Und plötzlich ist uns der Krieg ganz nahe: Wie können Betroffene mit ihren Ängsten umgehen?
Sachsen - Unberechenbarkeit schürt Ängste. Erst Corona, Inflation, Preisschock bei Energie und Kraftstoffen sowie im Supermarkt, jetzt Krieg in der Ukraine. Neue Ängste brechen auf, bevor alte verarbeitet sind. Wie soll das noch enden? Was und wem kann man noch glauben?
Laut einer Blitzumfrage haben 58 Prozent der Deutschen Angst davor, dass sich der Ukraine-Krieg zu einem dritten Weltkrieg mit Einsatz von Atomwaffen ausweiten könnte.
Wenn Panzer rollen und Sirenen heulen, kommen bei Älteren Ängste von früher hoch. Traumatische Bilder aus ihrer Kindheit erzeugen sogenannte Flashbacks - Bilder, die immer wieder vors geistige Auge kommen.
Für Jüngere ist es oft das erste Mal, dass ein Krieg plötzlich ganz nah ist. Insbesondere für Kinder können schmerzliche Angst-Erfahrungen gefährlich werden.

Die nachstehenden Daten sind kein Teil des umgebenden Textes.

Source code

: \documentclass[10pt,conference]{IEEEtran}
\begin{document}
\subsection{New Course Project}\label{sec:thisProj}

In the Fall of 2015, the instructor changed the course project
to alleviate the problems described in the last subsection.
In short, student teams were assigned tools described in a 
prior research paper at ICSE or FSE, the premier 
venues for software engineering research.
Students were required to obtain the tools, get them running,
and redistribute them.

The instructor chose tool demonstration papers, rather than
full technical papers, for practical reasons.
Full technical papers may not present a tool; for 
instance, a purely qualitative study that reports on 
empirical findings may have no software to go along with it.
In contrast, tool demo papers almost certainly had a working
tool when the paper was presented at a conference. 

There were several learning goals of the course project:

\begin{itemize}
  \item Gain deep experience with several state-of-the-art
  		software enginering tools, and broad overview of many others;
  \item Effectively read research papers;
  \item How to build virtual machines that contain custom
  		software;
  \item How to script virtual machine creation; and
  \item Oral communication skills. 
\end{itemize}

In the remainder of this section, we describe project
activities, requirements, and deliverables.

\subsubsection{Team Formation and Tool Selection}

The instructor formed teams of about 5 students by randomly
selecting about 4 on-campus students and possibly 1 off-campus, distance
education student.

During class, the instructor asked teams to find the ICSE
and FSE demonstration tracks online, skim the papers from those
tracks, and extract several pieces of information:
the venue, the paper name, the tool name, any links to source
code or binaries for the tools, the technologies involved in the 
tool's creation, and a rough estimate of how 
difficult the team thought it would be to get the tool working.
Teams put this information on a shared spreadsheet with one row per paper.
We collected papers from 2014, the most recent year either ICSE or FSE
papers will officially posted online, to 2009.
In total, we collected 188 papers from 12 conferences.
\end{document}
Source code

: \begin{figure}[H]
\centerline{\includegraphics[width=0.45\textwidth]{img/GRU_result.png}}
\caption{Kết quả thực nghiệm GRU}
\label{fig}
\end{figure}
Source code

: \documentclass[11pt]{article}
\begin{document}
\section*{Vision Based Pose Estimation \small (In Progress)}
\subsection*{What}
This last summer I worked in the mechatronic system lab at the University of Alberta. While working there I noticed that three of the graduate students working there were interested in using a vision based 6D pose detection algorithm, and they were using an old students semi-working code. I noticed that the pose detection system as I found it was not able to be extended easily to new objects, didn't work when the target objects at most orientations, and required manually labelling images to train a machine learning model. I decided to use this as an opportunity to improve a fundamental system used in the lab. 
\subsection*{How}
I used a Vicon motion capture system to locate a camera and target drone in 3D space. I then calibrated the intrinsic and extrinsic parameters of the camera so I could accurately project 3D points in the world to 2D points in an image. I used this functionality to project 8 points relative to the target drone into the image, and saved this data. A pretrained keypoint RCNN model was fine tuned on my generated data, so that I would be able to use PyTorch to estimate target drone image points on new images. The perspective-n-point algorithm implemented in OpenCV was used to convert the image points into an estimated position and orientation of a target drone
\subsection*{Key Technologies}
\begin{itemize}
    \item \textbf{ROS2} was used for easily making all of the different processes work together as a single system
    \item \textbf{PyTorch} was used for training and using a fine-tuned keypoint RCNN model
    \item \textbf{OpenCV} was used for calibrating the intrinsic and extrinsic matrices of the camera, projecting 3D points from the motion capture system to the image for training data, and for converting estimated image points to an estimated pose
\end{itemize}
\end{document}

"Sie kennen Kriegsszenen zwar schon aus den Medien und Videospielen. Doch nur für jüngere Kinder ist dabei Fiktion und Realität noch nicht differenzierbar - im Alter ab der Pubertät jedoch schon", weiß die Angstforscherin Dr. Ulrike Schmidt (45), Vize-Direktorin der Uniklinik für Psychiatrie in Bonn und Leiterin der Trauma-Ambulanz der Psychiatrischen Universitätsklinik Göttingen.
Die Psychiaterin warnt: "Stress und Traumata in Kindheit und Jugend können die Wahrscheinlichkeit für psychische Erkrankungen deutlich erhöhen!"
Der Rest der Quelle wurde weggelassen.